Seit dem Frühjahr 2009 publiziert Schwarwel wieder regelmäßig neue Comics, und auch wenn er die versprochene vierteljährliche Erscheinungsweise nicht schafft, sind es nach einem Jahr doch schon zwei neue Comichefte, mit einem dritten in der Pipeline und für März angekündigt – genau so viele wie im ganzen Jahrzehnt zuvor. Das Tolle: weil es Indie ist, schert sich Schwarwel wenig um das, was vorher in den anderen Geschichten erzählt wurde. (Und das ist gut so, denn da ging es viel um Zeitreisen und andere Universen und überhaupt war das Ganze sehr sehr wild.) Den neuen Schweinevogel kann man lesen, selbst wenn man nicht seit zwei Jahrzehnten in der Leipziger Szene rum rennt und notorischer Lokalkünstlerunterstützer ist.

Also: eine Continuity findet nicht statt.
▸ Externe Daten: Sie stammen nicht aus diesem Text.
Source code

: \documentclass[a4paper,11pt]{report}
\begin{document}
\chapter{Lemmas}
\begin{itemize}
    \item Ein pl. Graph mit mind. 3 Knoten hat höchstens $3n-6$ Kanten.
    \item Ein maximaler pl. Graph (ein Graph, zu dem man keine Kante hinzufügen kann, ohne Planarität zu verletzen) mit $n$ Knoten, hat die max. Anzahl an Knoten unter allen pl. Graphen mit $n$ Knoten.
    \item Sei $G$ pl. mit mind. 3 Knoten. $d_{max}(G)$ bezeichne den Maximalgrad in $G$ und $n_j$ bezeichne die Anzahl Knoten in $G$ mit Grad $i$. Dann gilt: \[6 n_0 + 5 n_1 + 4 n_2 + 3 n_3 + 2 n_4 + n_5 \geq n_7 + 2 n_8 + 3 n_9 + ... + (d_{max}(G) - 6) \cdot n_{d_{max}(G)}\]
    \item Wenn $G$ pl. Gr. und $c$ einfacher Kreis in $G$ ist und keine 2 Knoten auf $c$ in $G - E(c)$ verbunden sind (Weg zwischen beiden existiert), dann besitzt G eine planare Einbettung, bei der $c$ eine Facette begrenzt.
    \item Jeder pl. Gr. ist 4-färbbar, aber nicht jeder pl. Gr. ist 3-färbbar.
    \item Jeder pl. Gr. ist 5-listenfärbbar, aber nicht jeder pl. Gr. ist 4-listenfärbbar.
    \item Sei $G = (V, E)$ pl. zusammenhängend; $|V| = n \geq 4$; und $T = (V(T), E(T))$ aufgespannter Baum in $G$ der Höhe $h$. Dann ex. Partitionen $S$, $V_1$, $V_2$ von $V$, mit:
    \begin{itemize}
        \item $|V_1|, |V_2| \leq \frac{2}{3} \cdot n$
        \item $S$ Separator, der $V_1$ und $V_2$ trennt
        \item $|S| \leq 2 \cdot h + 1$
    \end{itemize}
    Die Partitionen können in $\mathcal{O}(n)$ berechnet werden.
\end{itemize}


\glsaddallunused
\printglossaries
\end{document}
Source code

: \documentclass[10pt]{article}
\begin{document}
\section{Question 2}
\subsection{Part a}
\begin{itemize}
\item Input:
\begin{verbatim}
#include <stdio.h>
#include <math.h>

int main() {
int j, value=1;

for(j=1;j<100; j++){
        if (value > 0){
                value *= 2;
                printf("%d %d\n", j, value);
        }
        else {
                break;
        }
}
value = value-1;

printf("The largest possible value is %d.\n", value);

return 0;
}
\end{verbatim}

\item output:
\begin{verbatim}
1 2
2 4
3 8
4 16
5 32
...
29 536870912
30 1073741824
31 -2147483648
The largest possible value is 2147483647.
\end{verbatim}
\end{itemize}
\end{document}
Oder doch? Heft 1 („Die Wunder des Schweiniversums“) enthält eine Art Prolog zum Film. Heft 2 hat dann davon komplett unabhängige Comicstrips, die Schwarwel seit einiger Zeit für die Mosaik-Fanpage Alex Online produziert. Ein Zusammenhang zwischen beiden Heften besteht nicht, mit Ausnahme der Hauptfiguren.

Von den beiden Ausgaben ist die jüngere auch die bessere. Krankt der Film-Prolog noch an den gleichen Schwächen wie der Film selbst (einen Tick zu lang, einen Tick zu unkonzentriert und abschweifend), wirken sich genau diese bei der Stripsammlung zum Vorteil aus. Gerade das bizarre Herummäandern der Geschichte, die in den fortlaufenden Strips erzählt wird, die Befreiung von einem irgendwie rational erfassbaren Erzählkonzept macht das Ganze unglaublich lustig. Oder kurz: ich kann beim besten Willen nicht erklären, was in Heft 2 passiert, aber es ist gut.

Zum Mosaik hat Schwarwel sowieso eine erstaunliche Connection. Zumindest verwirrt es, wenn ausgerecnet der Altpunk/ Altundergroundler Schwarwel ein Crossover zwischen den Digedags und seinem Schweinevogel zeichnet. Der sechsseitige Kurzcomic ist enthalten in Alex #31 (der Druckversion von Alex Online, wenn man so will, siehe oben), das ebenso liebenswerte wie bizarre Heftchen enthält zudem noch ein Interview mit Schwarwel, in dem er den Mosaik-Erfinder Hannes Hegen mal eben „Gott der Ost-Comics“ nennt. Faszinierend, wenn man ein Herz für das Obskure hat, und ziemlich lustig.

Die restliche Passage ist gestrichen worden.